■ WHAT NEEDS TO BE DONE: Hand back the entries exactly as written, minus every picture.

**** RECORDS FOR THE EXERCISE

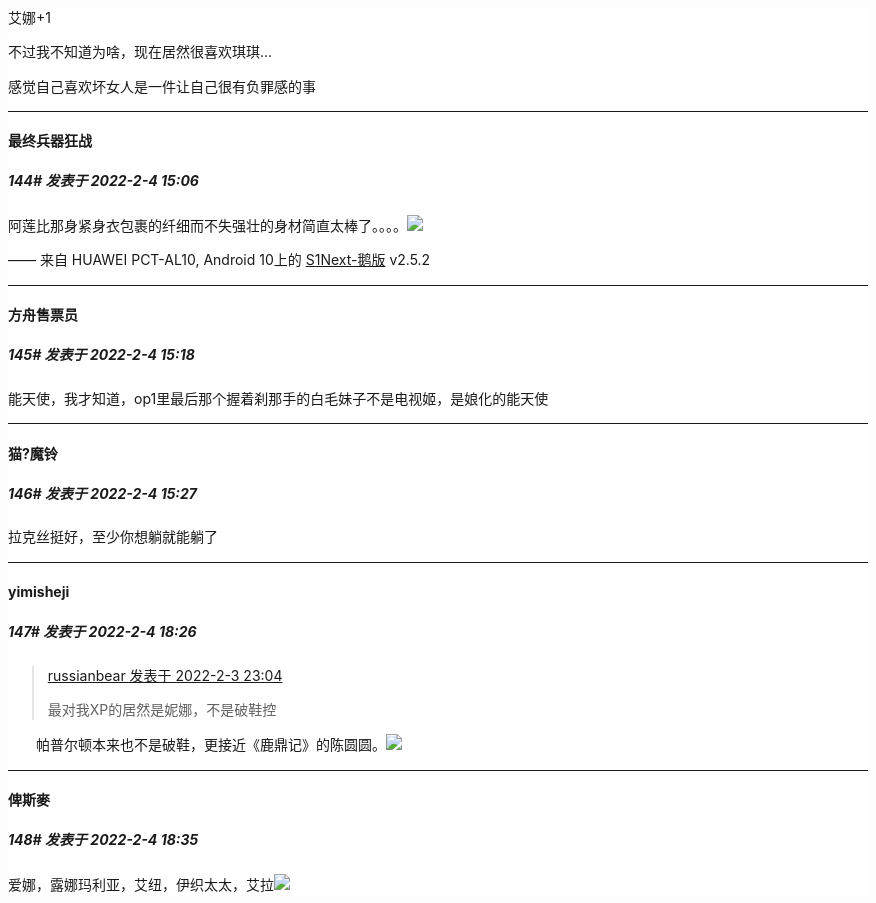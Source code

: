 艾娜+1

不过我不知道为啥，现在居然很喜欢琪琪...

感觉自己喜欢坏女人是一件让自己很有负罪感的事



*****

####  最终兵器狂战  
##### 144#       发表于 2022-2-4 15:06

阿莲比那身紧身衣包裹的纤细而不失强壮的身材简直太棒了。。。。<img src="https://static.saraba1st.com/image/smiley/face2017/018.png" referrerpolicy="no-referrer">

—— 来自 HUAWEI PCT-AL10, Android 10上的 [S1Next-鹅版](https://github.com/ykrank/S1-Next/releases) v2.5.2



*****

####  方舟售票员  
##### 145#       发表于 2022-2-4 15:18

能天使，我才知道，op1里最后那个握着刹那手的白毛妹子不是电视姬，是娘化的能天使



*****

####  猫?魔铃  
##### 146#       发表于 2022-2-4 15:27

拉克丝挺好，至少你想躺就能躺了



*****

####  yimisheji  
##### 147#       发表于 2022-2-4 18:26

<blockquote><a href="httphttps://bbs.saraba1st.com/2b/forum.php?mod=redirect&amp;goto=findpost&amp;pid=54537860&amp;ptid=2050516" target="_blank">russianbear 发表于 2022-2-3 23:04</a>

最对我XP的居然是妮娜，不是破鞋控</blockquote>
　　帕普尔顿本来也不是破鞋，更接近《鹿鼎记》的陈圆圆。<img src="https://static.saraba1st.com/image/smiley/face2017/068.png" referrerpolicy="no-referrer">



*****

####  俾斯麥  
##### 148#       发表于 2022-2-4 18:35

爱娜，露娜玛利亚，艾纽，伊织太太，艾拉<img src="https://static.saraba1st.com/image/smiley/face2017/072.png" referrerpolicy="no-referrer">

********

■ WRITTEN RESPONSE:
Source code

: 艾娜+1

不过我不知道为啥，现在居然很喜欢琪琪...

感觉自己喜欢坏女人是一件让自己很有负罪感的事



*****

####  最终兵器狂战  
##### 144#       发表于 2022-2-4 15:06

阿莲比那身紧身衣包裹的纤细而不失强壮的身材简直太棒了。。。。<img src="https://static.saraba1st.com/image/smiley/face2017/018.png" referrerpolicy="no-referrer">

—— 来自 HUAWEI PCT-AL10, Android 10上的 [S1Next-鹅版](https://github.com/ykrank/S1-Next/releases) v2.5.2



*****

####  方舟售票员  
##### 145#       发表于 2022-2-4 15:18

能天使，我才知道，op1里最后那个握着刹那手的白毛妹子不是电视姬，是娘化的能天使



*****

####  猫?魔铃  
##### 146#       发表于 2022-2-4 15:27

拉克丝挺好，至少你想躺就能躺了



*****

####  yimisheji  
##### 147#       发表于 2022-2-4 18:26

<blockquote><a href="httphttps://bbs.saraba1st.com/2b/forum.php?mod=redirect&amp;goto=findpost&amp;pid=54537860&amp;ptid=2050516" target="_blank">russianbear 发表于 2022-2-3 23:04</a>

最对我XP的居然是妮娜，不是破鞋控</blockquote>
　　帕普尔顿本来也不是破鞋，更接近《鹿鼎记》的陈圆圆。<img src="https://static.saraba1st.com/image/smiley/face2017/068.png" referrerpolicy="no-referrer">



*****

####  俾斯麥  
##### 148#       发表于 2022-2-4 18:35

爱娜，露娜玛利亚，艾纽，伊织太太，艾拉<img src="https://static.saraba1st.com/image/smiley/face2017/072.png" referrerpolicy="no-referrer">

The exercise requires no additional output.